Despite the increasing stress in the household, Sylvia and Phil turned down additional help that was offered, on the grounds of cost, as Sylvia would have been self-funding and didn’t want to go into care as the house would be sold. Sylvia left all the financial matters to Phil, and he was her sole beneficiary in her will. Lots of professionals had been visiting the home, and it was evident that arguments between the two were getting worse. On one occasion a professional witnessed Phil shouting at Sylvia and handling her roughly after she demanded that he support her rather than the care staff present. This resulted in Phil rough handling Sylvia to move her.

This fictitious case, based on Safeguarding Adults Reviews raises some key questions for practitioners to consider.

Case study 2: Questions for practice:

  1. What indicators of abuse can you see from what you already know?
  2. Is the carer also being abused?

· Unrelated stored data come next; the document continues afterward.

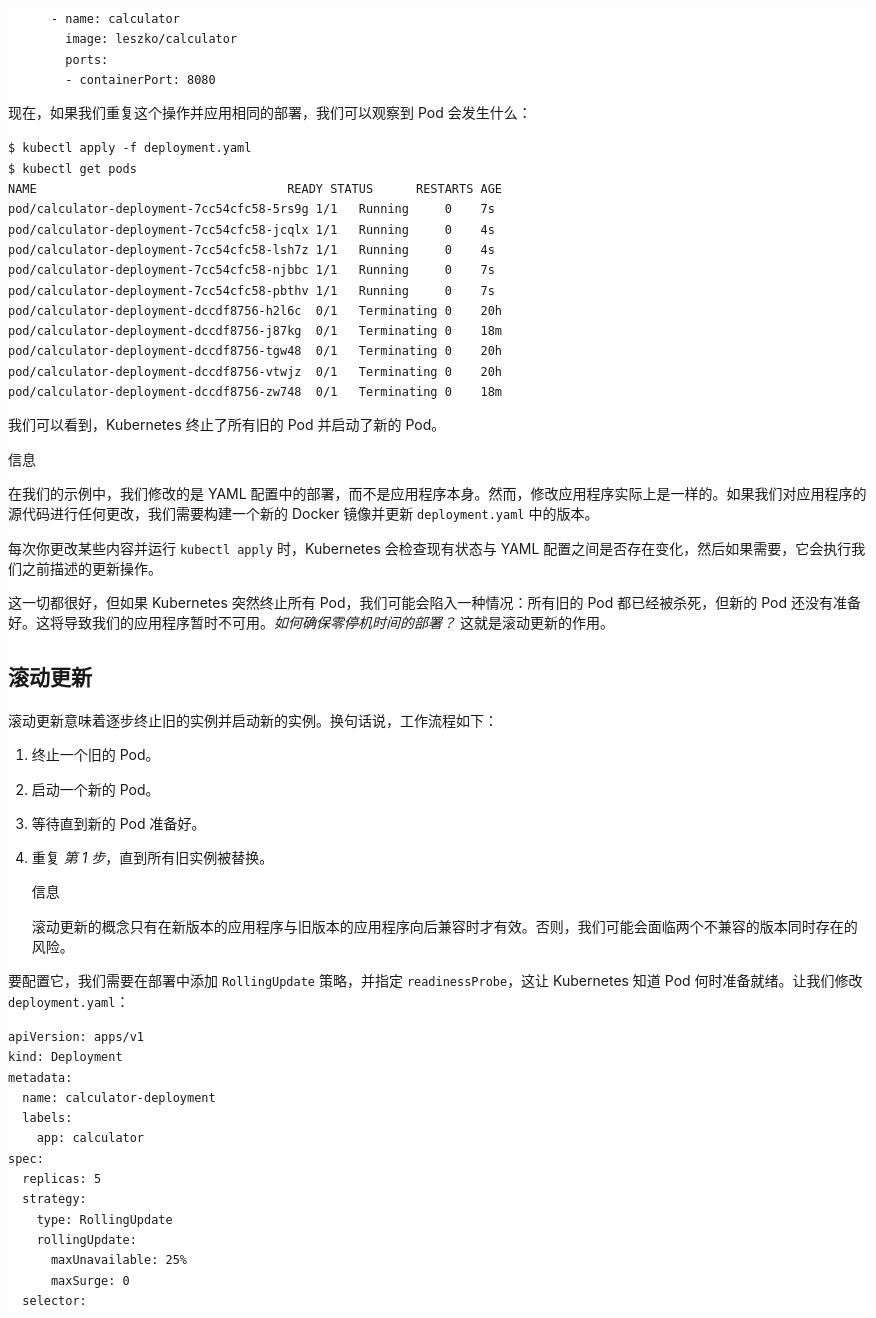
 ```
      - name: calculator
        image: leszko/calculator
        ports:
        - containerPort: 8080
```

现在，如果我们重复这个操作并应用相同的部署，我们可以观察到 Pod 会发生什么：

```
$ kubectl apply -f deployment.yaml
$ kubectl get pods
NAME                                   READY STATUS      RESTARTS AGE
pod/calculator-deployment-7cc54cfc58-5rs9g 1/1   Running     0    7s
pod/calculator-deployment-7cc54cfc58-jcqlx 1/1   Running     0    4s
pod/calculator-deployment-7cc54cfc58-lsh7z 1/1   Running     0    4s
pod/calculator-deployment-7cc54cfc58-njbbc 1/1   Running     0    7s
pod/calculator-deployment-7cc54cfc58-pbthv 1/1   Running     0    7s
pod/calculator-deployment-dccdf8756-h2l6c  0/1   Terminating 0    20h
pod/calculator-deployment-dccdf8756-j87kg  0/1   Terminating 0    18m
pod/calculator-deployment-dccdf8756-tgw48  0/1   Terminating 0    20h
pod/calculator-deployment-dccdf8756-vtwjz  0/1   Terminating 0    20h
pod/calculator-deployment-dccdf8756-zw748  0/1   Terminating 0    18m
```

我们可以看到，Kubernetes 终止了所有旧的 Pod 并启动了新的 Pod。

信息

在我们的示例中，我们修改的是 YAML 配置中的部署，而不是应用程序本身。然而，修改应用程序实际上是一样的。如果我们对应用程序的源代码进行任何更改，我们需要构建一个新的 Docker 镜像并更新 `deployment.yaml` 中的版本。

每次你更改某些内容并运行 `kubectl apply` 时，Kubernetes 会检查现有状态与 YAML 配置之间是否存在变化，然后如果需要，它会执行我们之前描述的更新操作。

这一切都很好，但如果 Kubernetes 突然终止所有 Pod，我们可能会陷入一种情况：所有旧的 Pod 都已经被杀死，但新的 Pod 还没有准备好。这将导致我们的应用程序暂时不可用。*如何确保零停机时间的部署？* 这就是滚动更新的作用。

## 滚动更新

滚动更新意味着逐步终止旧的实例并启动新的实例。换句话说，工作流程如下：

1.  终止一个旧的 Pod。

1.  启动一个新的 Pod。

1.  等待直到新的 Pod 准备好。

1.  重复 *第 1 步*，直到所有旧实例被替换。

    信息

    滚动更新的概念只有在新版本的应用程序与旧版本的应用程序向后兼容时才有效。否则，我们可能会面临两个不兼容的版本同时存在的风险。

要配置它，我们需要在部署中添加 `RollingUpdate` 策略，并指定 `readinessProbe`，这让 Kubernetes 知道 Pod 何时准备就绪。让我们修改 `deployment.yaml`：

```
apiVersion: apps/v1
kind: Deployment
metadata:
  name: calculator-deployment
  labels:
    app: calculator
spec:
  replicas: 5
  strategy:
    type: RollingUpdate
    rollingUpdate:
      maxUnavailable: 25%
      maxSurge: 0
  selector:
```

Is there bi-directional abuse? Think about gender bias.
  3. What decisions need to be made and what do you need to take into account?
  4. Assuming you could speak with Sylvia and/or Phil what would you need to think about to do this safely?
  5. What barriers might Sylvia or Phil experience in talking with you?
  6. Whose help do you think you could/should enlist?
  7. Could the carer benefit from some support?
  8. Are Sylvia and Phil right in thinking they would lose their home?

Useful resources for safeguarding work with carers

  • Seven-minute briefing: learning from domestic abuse: a short briefing produced by Birmingham Safeguarding Adults Board.
  • A Carers Safeguarding Risk Assessment tool, COVID-19, social isolation and safeguarding adults, was developed and use in by Newcastle City Council, who say: ‘it is optional but feedback from those social workers/social care assessment officers who do use it is that they’ve found it very helpful’.
  • Cheshire East Partner Organisations are working together to highlight the complexities of Caring for a Loved one with Dementia, and the additional pressures this brings. Based on feedback from Carers, together with learning from Safeguarding Enquiries, Cheshire East has established a multi-agency response to equip staff in all settings to recognise Domestic Abuse when it is occurring in the context of Dementia, and to respond in a person-centred, outcome focussed way. They have produced a toolkit of resources, titled Care provider response to domestic abuse and supporting people living with dementia and their carers. For more information please email  joanne.cliffe@cheshireeast.gov.uk
  • Many Safeguarding Adults Boards have dedicated carers and safeguarding pages on their websites, for example, Norfolk Safeguarding Adults Board.
  • Information for Carers is available from local authorities, for example: West Berkshire's Information for Carers.
  • Carers Campaigns to promote awareness of and identify ‘hidden’ carers, such as that promoted by East Berkshire CCG and Signal 4 Carers: ‘The aim of the campaign is to ensure that people who are carrying out caring responsibilities recognise themselves as carers and get the help available to them. They may not see themselves as being in need of services and many may feel that they are simply carrying out ordinary responsibilities as part of a family.’ Messages appear on the back of local buses and on their interior screens, with the strapline, 'I'm her son/daughter, not her carer'. These show a Freephone number. Calls are answered by Signal4Carers and people signposted to the relevant organisation or service who can help.
  • NHS England and NHS Improvement’s ‘Commitment to Carers Programme’ are currently (as of December 2021) working with Healthwatch to conduct interviews with carers with recent experience of the person they care for leaving hospital. They have also commissioned nearly 50 Hospital Trust based projects to look at how carers are being involved and the carer voice is being heard in hospital discharge pathways with a view to developing best practice in working with carers. This work will run until the end of March 2022.